[Dataset records]
◇ ◇ ◇ ◇ ◇

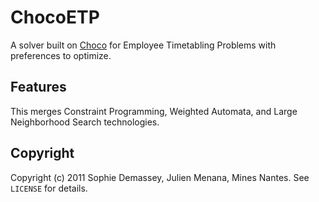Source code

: ChocoETP
===============================

A solver built on [Choco](http://choco.emn.fr) for Employee Timetabling Problems with preferences to optimize.

Features
--------------------------------
This merges Constraint Programming, Weighted Automata, and Large Neighborhood Search technologies.


Copyright
-------------------------------
Copyright (c) 2011 Sophie Demassey, Julien Menana, Mines Nantes. See `LICENSE` for details.

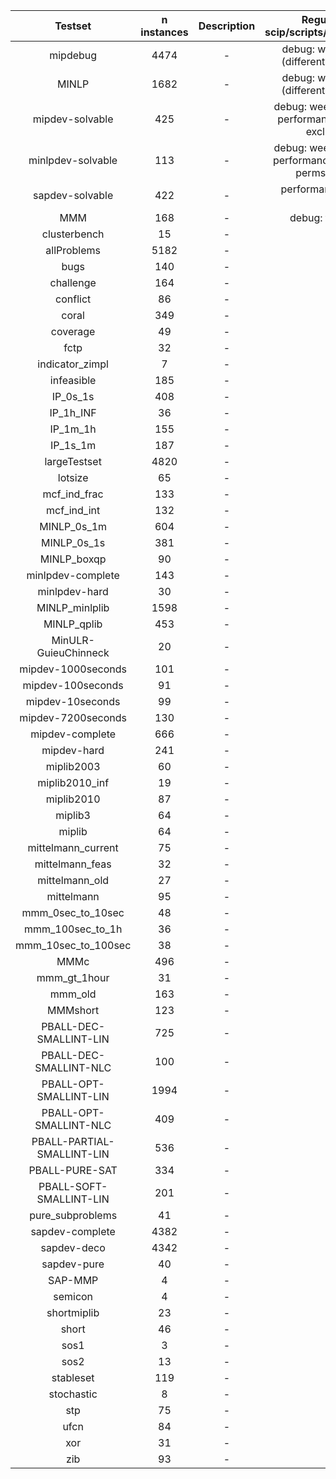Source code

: |      Testset               | n instances | Description |              Regular testing (see scip/scripts/jenkins/*_testruns.sh)              | Remarks |
|:--------------------------:|:-----------:|:-----------:|:----------------------------------------------------------------------------------:|:-------:|
| mipdebug                   |        4474 | -           | debug: weekdays 60s soplex (different settings) and cplex;                         | -       |
| MINLP                      |        1682 | -           | debug: weekdays 60s soplex (different settings) and cplex;                         | -       |
| mipdev-solvable            |         425 | -           | debug: weekends 7200s soplex; performance: saturdays 7200s exclusive M620v3;       | -       |
| minlpdev-solvable          |         113 | -           | debug: weekends 7200s soplex; performance: saturdays 3600s 5 perms exclusive M640; | -       |
| sapdev-solvable            |         422 | -           | performance: sundays 3600s M630v2;                                                 | -       |
| MMM                        |         168 | -           | debug: fiberscip: sundays                                                          | -       |
| clusterbench               |          15 | -           | fridays                                                                            | -       |
| allProblems                |        5182 | -           | -                                                                                  | -       |
| bugs                       |         140 | -           | -                                                                                  | -       |
| challenge                  |         164 | -           | -                                                                                  | -       |
| conflict                   |          86 | -           | -                                                                                  | -       |
| coral                      |         349 | -           | -                                                                                  | -       |
| coverage                   |          49 | -           | -                                                                                  | -       |
| fctp                       |          32 | -           | -                                                                                  | -       |
| indicator_zimpl            |           7 | -           | -                                                                                  | -       |
| infeasible                 |         185 | -           | -                                                                                  | -       |
| IP_0s_1s                   |         408 | -           | -                                                                                  | -       |
| IP_1h_INF                  |          36 | -           | -                                                                                  | -       |
| IP_1m_1h                   |         155 | -           | -                                                                                  | -       |
| IP_1s_1m                   |         187 | -           | -                                                                                  | -       |
| largeTestset               |        4820 | -           | -                                                                                  | -       |
| lotsize                    |          65 | -           | -                                                                                  | -       |
| mcf_ind_frac               |         133 | -           | -                                                                                  | -       |
| mcf_ind_int                |         132 | -           | -                                                                                  | -       |
| MINLP_0s_1m                |         604 | -           | -                                                                                  | -       |
| MINLP_0s_1s                |         381 | -           | -                                                                                  | -       |
| MINLP_boxqp                |          90 | -           | -                                                                                  | -       |
| minlpdev-complete          |         143 | -           | -                                                                                  | -       |
| minlpdev-hard              |          30 | -           | -                                                                                  | -       |
| MINLP_minlplib             |        1598 | -           | -                                                                                  | -       |
| MINLP_qplib                |         453 | -           | -                                                                                  | -       |
| MinULR-GuieuChinneck       |          20 | -           | -                                                                                  | -       |
| mipdev-1000seconds         |         101 | -           | -                                                                                  | -       |
| mipdev-100seconds          |          91 | -           | -                                                                                  | -       |
| mipdev-10seconds           |          99 | -           | -                                                                                  | -       |
| mipdev-7200seconds         |         130 | -           | -                                                                                  | -       |
| mipdev-complete            |         666 | -           | -                                                                                  | -       |
| mipdev-hard                |         241 | -           | -                                                                                  | -       |
| miplib2003                 |          60 | -           | -                                                                                  | -       |
| miplib2010_inf             |          19 | -           | -                                                                                  | -       |
| miplib2010                 |          87 | -           | -                                                                                  | -       |
| miplib3                    |          64 | -           | -                                                                                  | -       |
| miplib                     |          64 | -           | -                                                                                  | -       |
| mittelmann_current         |          75 | -           | -                                                                                  | -       |
| mittelmann_feas            |          32 | -           | -                                                                                  | -       |
| mittelmann_old             |          27 | -           | -                                                                                  | -       |
| mittelmann                 |          95 | -           | -                                                                                  | -       |
| mmm_0sec_to_10sec          |          48 | -           | -                                                                                  | -       |
| mmm_100sec_to_1h           |          36 | -           | -                                                                                  | -       |
| mmm_10sec_to_100sec        |          38 | -           | -                                                                                  | -       |
| MMMc                       |         496 | -           | -                                                                                  | -       |
| mmm_gt_1hour               |          31 | -           | -                                                                                  | -       |
| mmm_old                    |         163 | -           | -                                                                                  | -       |
| MMMshort                   |         123 | -           | -                                                                                  | -       |
| PBALL-DEC-SMALLINT-LIN     |         725 | -           | -                                                                                  | -       |
| PBALL-DEC-SMALLINT-NLC     |         100 | -           | -                                                                                  | -       |
| PBALL-OPT-SMALLINT-LIN     |        1994 | -           | -                                                                                  | -       |
| PBALL-OPT-SMALLINT-NLC     |         409 | -           | -                                                                                  | -       |
| PBALL-PARTIAL-SMALLINT-LIN |         536 | -           | -                                                                                  | -       |
| PBALL-PURE-SAT             |         334 | -           | -                                                                                  | -       |
| PBALL-SOFT-SMALLINT-LIN    |         201 | -           | -                                                                                  | -       |
| pure_subproblems           |          41 | -           | -                                                                                  | -       |
| sapdev-complete            |        4382 | -           | -                                                                                  | -       |
| sapdev-deco                |        4342 | -           | -                                                                                  | -       |
| sapdev-pure                |          40 | -           | -                                                                                  | -       |
| SAP-MMP                    |           4 | -           | -                                                                                  | -       |
| semicon                    |           4 | -           | -                                                                                  | -       |
| shortmiplib                |          23 | -           | -                                                                                  | -       |
| short                      |          46 | -           | -                                                                                  | -       |
| sos1                       |           3 | -           | -                                                                                  | -       |
| sos2                       |          13 | -           | -                                                                                  | -       |
| stableset                  |         119 | -           | -                                                                                  | -       |
| stochastic                 |           8 | -           | -                                                                                  | -       |
| stp                        |          75 | -           | -                                                                                  | -       |
| ufcn                       |          84 | -           | -                                                                                  | -       |
| xor                        |          31 | -           | -                                                                                  | -       |
| zib                        |          93 | -           | -                                                                                  | -       |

◇ ◇ ◇ ◇ ◇

## Task requirements
Every entry above needs to be duplicated precisely, and none of the pictures should appear.

## Solution to the exercise
Source code

: ChocoETP
===============================

A solver built on [Choco](http://choco.emn.fr) for Employee Timetabling Problems with preferences to optimize.

Features
--------------------------------
This merges Constraint Programming, Weighted Automata, and Large Neighborhood Search technologies.


Copyright
-------------------------------
Copyright (c) 2011 Sophie Demassey, Julien Menana, Mines Nantes. See `LICENSE` for details.

Source code

: |      Testset               | n instances | Description |              Regular testing (see scip/scripts/jenkins/*_testruns.sh)              | Remarks |
|:--------------------------:|:-----------:|:-----------:|:----------------------------------------------------------------------------------:|:-------:|
| mipdebug                   |        4474 | -           | debug: weekdays 60s soplex (different settings) and cplex;                         | -       |
| MINLP                      |        1682 | -           | debug: weekdays 60s soplex (different settings) and cplex;                         | -       |
| mipdev-solvable            |         425 | -           | debug: weekends 7200s soplex; performance: saturdays 7200s exclusive M620v3;       | -       |
| minlpdev-solvable          |         113 | -           | debug: weekends 7200s soplex; performance: saturdays 3600s 5 perms exclusive M640; | -       |
| sapdev-solvable            |         422 | -           | performance: sundays 3600s M630v2;                                                 | -       |
| MMM                        |         168 | -           | debug: fiberscip: sundays                                                          | -       |
| clusterbench               |          15 | -           | fridays                                                                            | -       |
| allProblems                |        5182 | -           | -                                                                                  | -       |
| bugs                       |         140 | -           | -                                                                                  | -       |
| challenge                  |         164 | -           | -                                                                                  | -       |
| conflict                   |          86 | -           | -                                                                                  | -       |
| coral                      |         349 | -           | -                                                                                  | -       |
| coverage                   |          49 | -           | -                                                                                  | -       |
| fctp                       |          32 | -           | -                                                                                  | -       |
| indicator_zimpl            |           7 | -           | -                                                                                  | -       |
| infeasible                 |         185 | -           | -                                                                                  | -       |
| IP_0s_1s                   |         408 | -           | -                                                                                  | -       |
| IP_1h_INF                  |          36 | -           | -                                                                                  | -       |
| IP_1m_1h                   |         155 | -           | -                                                                                  | -       |
| IP_1s_1m                   |         187 | -           | -                                                                                  | -       |
| largeTestset               |        4820 | -           | -                                                                                  | -       |
| lotsize                    |          65 | -           | -                                                                                  | -       |
| mcf_ind_frac               |         133 | -           | -                                                                                  | -       |
| mcf_ind_int                |         132 | -           | -                                                                                  | -       |
| MINLP_0s_1m                |         604 | -           | -                                                                                  | -       |
| MINLP_0s_1s                |         381 | -           | -                                                                                  | -       |
| MINLP_boxqp                |          90 | -           | -                                                                                  | -       |
| minlpdev-complete          |         143 | -           | -                                                                                  | -       |
| minlpdev-hard              |          30 | -           | -                                                                                  | -       |
| MINLP_minlplib             |        1598 | -           | -                                                                                  | -       |
| MINLP_qplib                |         453 | -           | -                                                                                  | -       |
| MinULR-GuieuChinneck       |          20 | -           | -                                                                                  | -       |
| mipdev-1000seconds         |         101 | -           | -                                                                                  | -       |
| mipdev-100seconds          |          91 | -           | -                                                                                  | -       |
| mipdev-10seconds           |          99 | -           | -                                                                                  | -       |
| mipdev-7200seconds         |         130 | -           | -                                                                                  | -       |
| mipdev-complete            |         666 | -           | -                                                                                  | -       |
| mipdev-hard                |         241 | -           | -                                                                                  | -       |
| miplib2003                 |          60 | -           | -                                                                                  | -       |
| miplib2010_inf             |          19 | -           | -                                                                                  | -       |
| miplib2010                 |          87 | -           | -                                                                                  | -       |
| miplib3                    |          64 | -           | -                                                                                  | -       |
| miplib                     |          64 | -           | -                                                                                  | -       |
| mittelmann_current         |          75 | -           | -                                                                                  | -       |
| mittelmann_feas            |          32 | -           | -                                                                                  | -       |
| mittelmann_old             |          27 | -           | -                                                                                  | -       |
| mittelmann                 |          95 | -           | -                                                                                  | -       |
| mmm_0sec_to_10sec          |          48 | -           | -                                                                                  | -       |
| mmm_100sec_to_1h           |          36 | -           | -                                                                                  | -       |
| mmm_10sec_to_100sec        |          38 | -           | -                                                                                  | -       |
| MMMc                       |         496 | -           | -                                                                                  | -       |
| mmm_gt_1hour               |          31 | -           | -                                                                                  | -       |
| mmm_old                    |         163 | -           | -                                                                                  | -       |
| MMMshort                   |         123 | -           | -                                                                                  | -       |
| PBALL-DEC-SMALLINT-LIN     |         725 | -           | -                                                                                  | -       |
| PBALL-DEC-SMALLINT-NLC     |         100 | -           | -                                                                                  | -       |
| PBALL-OPT-SMALLINT-LIN     |        1994 | -           | -                                                                                  | -       |
| PBALL-OPT-SMALLINT-NLC     |         409 | -           | -                                                                                  | -       |
| PBALL-PARTIAL-SMALLINT-LIN |         536 | -           | -                                                                                  | -       |
| PBALL-PURE-SAT             |         334 | -           | -                                                                                  | -       |
| PBALL-SOFT-SMALLINT-LIN    |         201 | -           | -                                                                                  | -       |
| pure_subproblems           |          41 | -           | -                                                                                  | -       |
| sapdev-complete            |        4382 | -           | -                                                                                  | -       |
| sapdev-deco                |        4342 | -           | -                                                                                  | -       |
| sapdev-pure                |          40 | -           | -                                                                                  | -       |
| SAP-MMP                    |           4 | -           | -                                                                                  | -       |
| semicon                    |           4 | -           | -                                                                                  | -       |
| shortmiplib                |          23 | -           | -                                                                                  | -       |
| short                      |          46 | -           | -                                                                                  | -       |
| sos1                       |           3 | -           | -                                                                                  | -       |
| sos2                       |          13 | -           | -                                                                                  | -       |
| stableset                  |         119 | -           | -                                                                                  | -       |
| stochastic                 |           8 | -           | -                                                                                  | -       |
| stp                        |          75 | -           | -                                                                                  | -       |
| ufcn                       |          84 | -           | -                                                                                  | -       |
| xor                        |          31 | -           | -                                                                                  | -       |
| zib                        |          93 | -           | -                                                                                  | -       |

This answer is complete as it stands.